Resisting the temptation to call out or hang out
While I am well versed in “the enemy making machine,” (as David Fitch puts it) I have learned to see opposition like this as an opportunity to seek the way of love. What I mean is that any response that simply seeks to “correct” my friend’s statement will typically either end the conversation or possibly escalate it into an “I’m right and you’re wrong” type of verbal tennis match.
Perhaps like you, I’m fairly adept at arguing with people I disagree with (we call that “Call Out”) or trying to placate them so we can avoid conflict (we call that “Hang Out”). But what I’m learning from Jesus to do instead is how to live in love with others (we call that “Call In”).
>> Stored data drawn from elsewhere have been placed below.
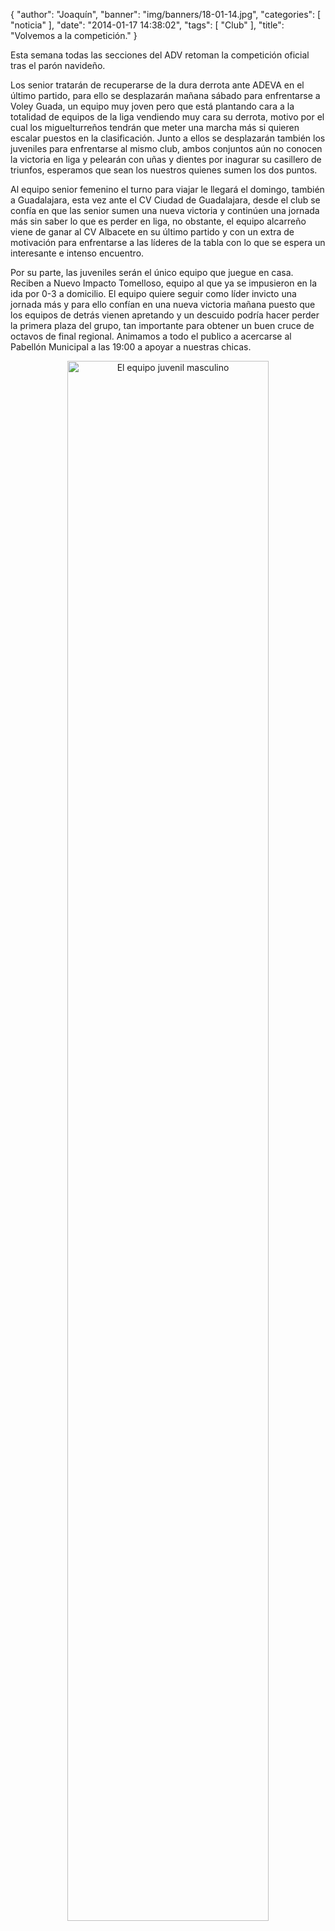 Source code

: {
  "author": "Joaquín", 
  "banner": "img/banners/18-01-14.jpg", 
  "categories": [
    "noticia"
  ], 
  "date": "2014-01-17 14:38:02", 
  "tags": [
    "Club"
  ], 
  "title": "Volvemos a la competición."
}

Esta semana todas las secciones del ADV retoman la competición oficial tras el parón navideño.

Los senior tratarán de recuperarse de la dura derrota ante ADEVA en el último partido, para ello se desplazarán mañana sábado para enfrentarse a Voley Guada, un equipo muy joven pero que está plantando cara a la totalidad de equipos de la liga vendiendo muy cara su derrota, motivo por el cual los miguelturreños tendrán que meter una marcha más si quieren escalar puestos en la clasificación. Junto a ellos se desplazarán también los juveniles para enfrentarse al mismo club, ambos conjuntos aún no conocen la victoria en liga y pelearán con uñas y dientes por inagurar su casillero de triunfos, esperamos que sean los nuestros quienes sumen los dos puntos.

Al equipo senior femenino el turno para viajar le llegará el domingo, también a Guadalajara, esta vez ante el CV Ciudad de Guadalajara, desde el club se confía en que las senior sumen una nueva victoria y continúen una jornada más sin saber lo que es perder en liga, no obstante, el equipo alcarreño viene de ganar al CV Albacete en su último partido y con un extra de motivación para enfrentarse a las líderes de la tabla con lo que se espera un interesante e intenso encuentro.

Por su parte, las juveniles serán el único equipo que juegue en casa. Reciben a Nuevo Impacto Tomelloso, equipo al que ya se impusieron en la ida por 0-3 a domicilio. El equipo quiere seguir como líder invicto una jornada más y para ello confían en una nueva victoria mañana puesto que los equipos de detrás vienen apretando y un descuido podría hacer perder la primera plaza del grupo, tan importante para obtener un buen cruce de octavos de final regional. Animamos a todo el publico a acercarse al Pabellón Municipal a las 19:00 a apoyar a nuestras chicas.


<center>
<a target="_new" href="http://www.advmiguelturra.org/img/banners/18-01-14.jpg"> 
<img alt="El equipo juvenil masculino" width="80%" align="center" src="http://www.advmiguelturra.org/img/banners/18-01-14.jpg"/> </a>
</center>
I recall with shame arguing with people when they would disagree with me about Jesus, only to feel a sense of pride that I could later tell my Christian clique that “I didn’t compromise the truth.” In the “battle” for people’s hearts and minds, I felt like the only way to win the “war” was to be okay with losing a few “battles” along the way, as long as the “truth” was told. But perhaps faithfulness to Jesus is less about winning intellectual battles and more about subverting the whole war altogether through love.
Calling in to love despite disagreement
Allegiance to Jesus looks like creating spaces for relationships where we call people into love regardless of agreement or not. Spaces where conversations like this occur are precious to me and only come with patience. I absolutely love that people speak to me plainly and without pretense; that they can be honest with their push-back and are willing to hear what I believe as well.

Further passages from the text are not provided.